Kenya’s National Bureau of Statistics (KNBS) has announced that it will start publishing core inflation data. This decision, revealed on Tuesday, aims to provide clearer insights for the country’s monetary authorities, including the Central Bank of Kenya (CBK), to predict more accurately how their interest rate decisions impact the broader economy.
For years, the KNBS has primarily focused on headline inflation in its monthly reports. Headline inflation includes volatile items such as food and fuel, which are heavily influenced by supply-side factors, such as changing weather patterns or global oil prices. These factors can create fluctuations that are difficult for policymakers to manage. To counter this, the Central Bank of Kenya has been tasked with disaggregating the data to isolate non-food and non-fuel inflation often referred to as core inflation.
Core inflation is widely regarded as a more reliable gauge of the underlying trends in price movements, as it excludes the more volatile food and fuel sectors. As a result, it provides a clearer picture of inflationary pressures driven by domestic demand, which is directly influenced by monetary policy. Central banks globally use core inflation to shape their policy decisions, as it allows them to focus on factors that can be controlled, such as interest rates, without being distorted by external factors like droughts or oil price spikes.
The decision to publish official core inflation data reflects Kenya’s growing commitment to improving its monetary policy framework. The KNBS emphasized that this move has become essential for ensuring that policymakers have access to an accurate and comprehensive measure of inflation, one that is more aligned with central banking practices globally. The release of core inflation data will also improve transparency, providing the public with better insights into how price trends are evolving in the economy.
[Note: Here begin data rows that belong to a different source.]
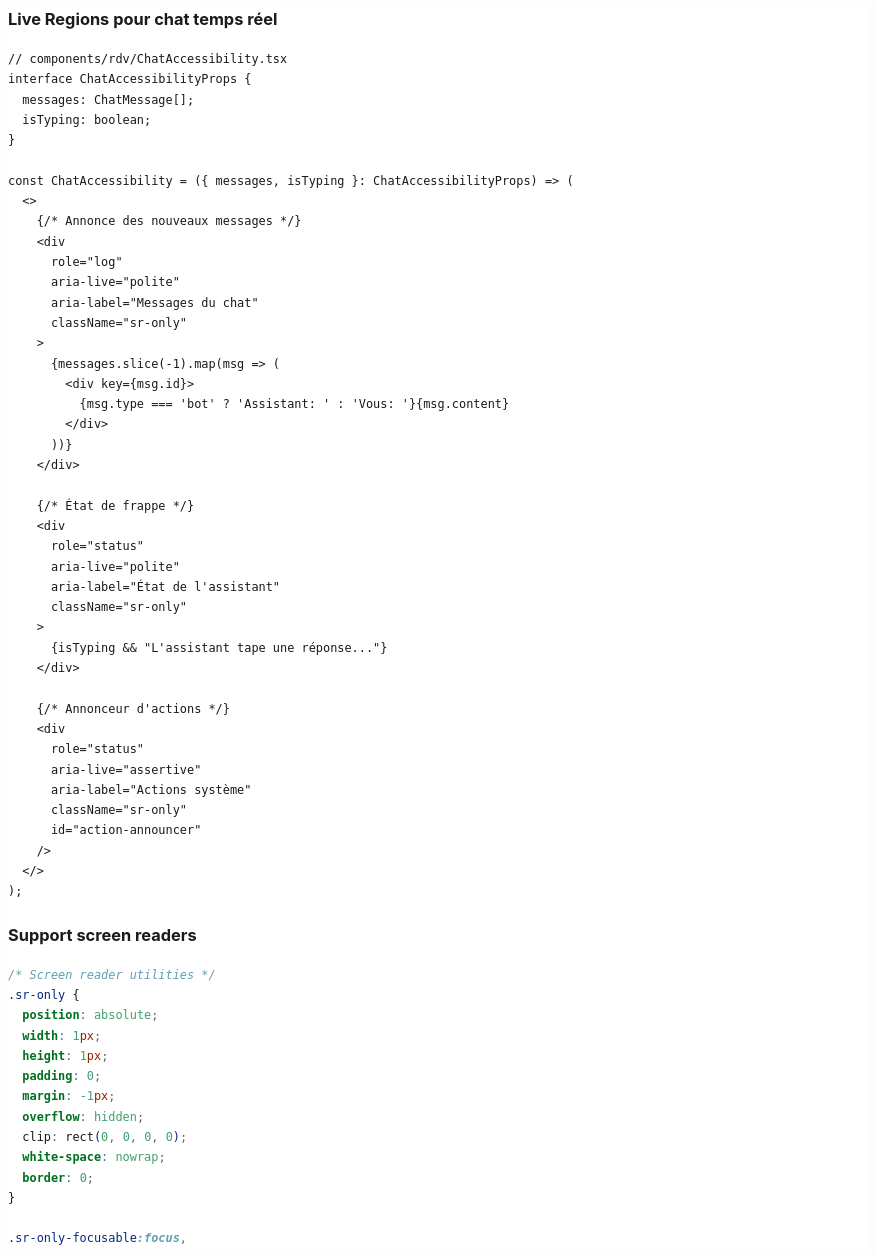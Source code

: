 
### Live Regions pour chat temps réel

```tsx
// components/rdv/ChatAccessibility.tsx
interface ChatAccessibilityProps {
  messages: ChatMessage[];
  isTyping: boolean;
}

const ChatAccessibility = ({ messages, isTyping }: ChatAccessibilityProps) => (
  <>
    {/* Annonce des nouveaux messages */}
    <div 
      role="log"
      aria-live="polite"
      aria-label="Messages du chat"
      className="sr-only"
    >
      {messages.slice(-1).map(msg => (
        <div key={msg.id}>
          {msg.type === 'bot' ? 'Assistant: ' : 'Vous: '}{msg.content}
        </div>
      ))}
    </div>
    
    {/* État de frappe */}
    <div 
      role="status"
      aria-live="polite"
      aria-label="État de l'assistant"
      className="sr-only"
    >
      {isTyping && "L'assistant tape une réponse..."}
    </div>
    
    {/* Annonceur d'actions */}
    <div
      role="status"
      aria-live="assertive"
      aria-label="Actions système"
      className="sr-only"
      id="action-announcer"
    />
  </>
);
```

### Support screen readers

```css
/* Screen reader utilities */
.sr-only {
  position: absolute;
  width: 1px;
  height: 1px;
  padding: 0;
  margin: -1px;
  overflow: hidden;
  clip: rect(0, 0, 0, 0);
  white-space: nowrap;
  border: 0;
}

.sr-only-focusable:focus,
```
Economists and policymakers have long argued that it is challenging to achieve price stability through monetary tools when the headline inflation figure is heavily influenced by food and fuel costs. These costs are often unpredictable, driven by external factors that are beyond the control of the central bank. By focusing on core inflation, policymakers will have a clearer path to maintaining price stability and ensuring that interest rate decisions are more effectively aligned with long-term economic goals.
This move is expected to strengthen confidence in Kenya’s economic management, making it easier for the CBK to communicate its policy decisions to the public and guide the economy through both domestic and global shocks. With a more reliable measure of inflation, Kenya’s policymakers will be better equipped to make data-driven decisions that support sustainable economic growth.